For GROMACS, which can be highly compute-intensive, sustained high power consumption and temperatures are common. Analyzing frequency, power, and temperature trends can reveal if the ns/day performance is being limited by the CPU's ability to maintain its turbo frequencies due to thermal constraints or if it's hitting a configured power envelope. Discrepancies between expected maximum performance and observed ns/day can often be explained by these dynamic system responses.
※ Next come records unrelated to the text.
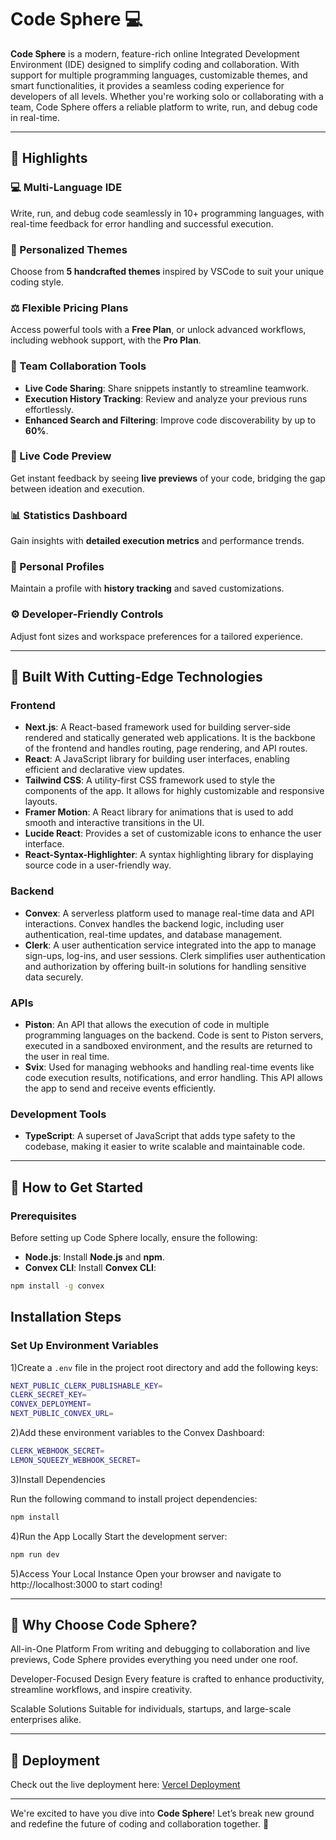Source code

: # Code Sphere 💻

**Code Sphere** is a modern, feature-rich online Integrated Development Environment (IDE) designed to simplify coding and collaboration. With support for multiple programming languages, customizable themes, and smart functionalities, it provides a seamless coding experience for developers of all levels. Whether you're working solo or collaborating with a team, Code Sphere offers a reliable platform to write, run, and debug code in real-time.

---

## 🌟 Highlights  



### 💻 Multi-Language IDE

Write, run, and debug code seamlessly in 10+ programming languages, with real-time feedback for error handling and successful execution.



### 🎨 Personalized Themes

Choose from **5 handcrafted themes** inspired by VSCode to suit your unique coding style.



### ⚖️ Flexible Pricing Plans

Access powerful tools with a **Free Plan**, or unlock advanced workflows, including webhook support, with the **Pro Plan**.


### 🤝 Team Collaboration Tools

- **Live Code Sharing**: Share snippets instantly to streamline teamwork.
- **Execution History Tracking**: Review and analyze your previous runs effortlessly.
- **Enhanced Search and Filtering**: Improve code discoverability by up to **60%**.


 ### 🔎 Live Code Preview
Get instant feedback by seeing **live previews** of your code, bridging the gap between ideation and execution.
  


### 📊 Statistics Dashboard
Gain insights with **detailed execution metrics** and performance trends.  




### 👤 Personal Profiles
  Maintain a profile with **history tracking** and saved customizations.  


### ⚙️ Developer-Friendly Controls 
  Adjust font sizes and workspace preferences for a tailored experience.

 ---

## 🔧 Built With Cutting-Edge Technologies

### **Frontend**
- **Next.js**: A React-based framework used for building server-side rendered and statically generated web applications. It is the backbone of the frontend and handles routing, page rendering, and API routes.
- **React**: A JavaScript library for building user interfaces, enabling efficient and declarative view updates.
- **Tailwind CSS**: A utility-first CSS framework used to style the components of the app. It allows for highly customizable and responsive layouts.
- **Framer Motion**: A React library for animations that is used to add smooth and interactive transitions in the UI.
- **Lucide React**: Provides a set of customizable icons to enhance the user interface.
- **React-Syntax-Highlighter**: A syntax highlighting library for displaying source code in a user-friendly way.



### **Backend**
- **Convex**: A serverless platform used to manage real-time data and API interactions. Convex handles the backend logic, including user authentication, real-time updates, and database management.
- **Clerk**: A user authentication service integrated into the app to manage sign-ups, log-ins, and user sessions. Clerk simplifies user authentication and authorization by offering built-in solutions for handling sensitive data securely.



### **APIs**
- **Piston**: An API that allows the execution of code in multiple programming languages on the backend. Code is sent to Piston servers, executed in a sandboxed environment, and the results are returned to the user in real time.
- **Svix**: Used for managing webhooks and handling real-time events like code execution results, notifications, and error handling. This API allows the app to send and receive events efficiently.



### **Development Tools**
- **TypeScript**: A superset of JavaScript that adds type safety to the codebase, making it easier to write scalable and maintainable code.

---


## 🚀 How to Get Started

### **Prerequisites**

Before setting up Code Sphere locally, ensure the following:

- **Node.js**: Install **Node.js** and **npm**.
- **Convex CLI**: Install **Convex CLI**:

```bash
npm install -g convex
```


## Installation Steps



### Set Up Environment Variables

1)Create a `.env` file in the project root directory and add the following keys:

```bash
NEXT_PUBLIC_CLERK_PUBLISHABLE_KEY=
CLERK_SECRET_KEY=
CONVEX_DEPLOYMENT=
NEXT_PUBLIC_CONVEX_URL=

```


2)Add these environment variables to the Convex Dashboard:
```bash
CLERK_WEBHOOK_SECRET=
LEMON_SQUEEZY_WEBHOOK_SECRET=
```

3)Install Dependencies

Run the following command to install project dependencies:
```bash
npm install
```
4)Run the App Locally
Start the development server:
```bash
npm run dev
```
5)Access Your Local Instance
Open your browser and navigate to http://localhost:3000 to start coding!

---

## 🙌 Why Choose Code Sphere?



 All-in-One Platform
 From writing and debugging to collaboration and live previews, Code Sphere provides everything you need under one roof.



Developer-Focused Design
Every feature is crafted to enhance productivity, streamline workflows, and inspire creativity.



 Scalable Solutions
 Suitable for individuals, startups, and large-scale enterprises alike.

---

## 🚀 Deployment   

Check out the live deployment here: [Vercel Deployment](https://code-editor-sooty-zeta.vercel.app/)  



---

We're excited to have you dive into **Code Sphere**!
Let’s break new ground and redefine the future of coding and collaboration together. 🚀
Tools for Monitoring: Various tools can collect this data, including vendor-specific utilities (e.g., Intel's pcm, AMD's uProf), Linux tools (perf, turbostat, sensors), or IPMI/BMC interfaces for server-level metrics. Correlating these dynamic metrics with the benchmark's reported performance can significantly aid in precise bottleneck identification and system optimization.

Conclusion

Effective HPC benchmarking goes beyond simply running an application and reporting a single performance number. As demonstrated with miniFE and GROMACS in a CPU-centric environment, a deep understanding of the benchmark's computational characteristics is essential. Identifying whether a workload is memory-bound, compute-bound, or communication-bound is the first step toward optimizing performance. Furthermore, leveraging dynamic monitoring of CPU frequency, power consumption, and temperature provides invaluable diagnostic data. By integrating performance metrics with detailed system telemetry, HPC administrators and researchers can precisely pinpoint bottlenecks, fine-tune system configurations, and ultimately extract the highest possible performance.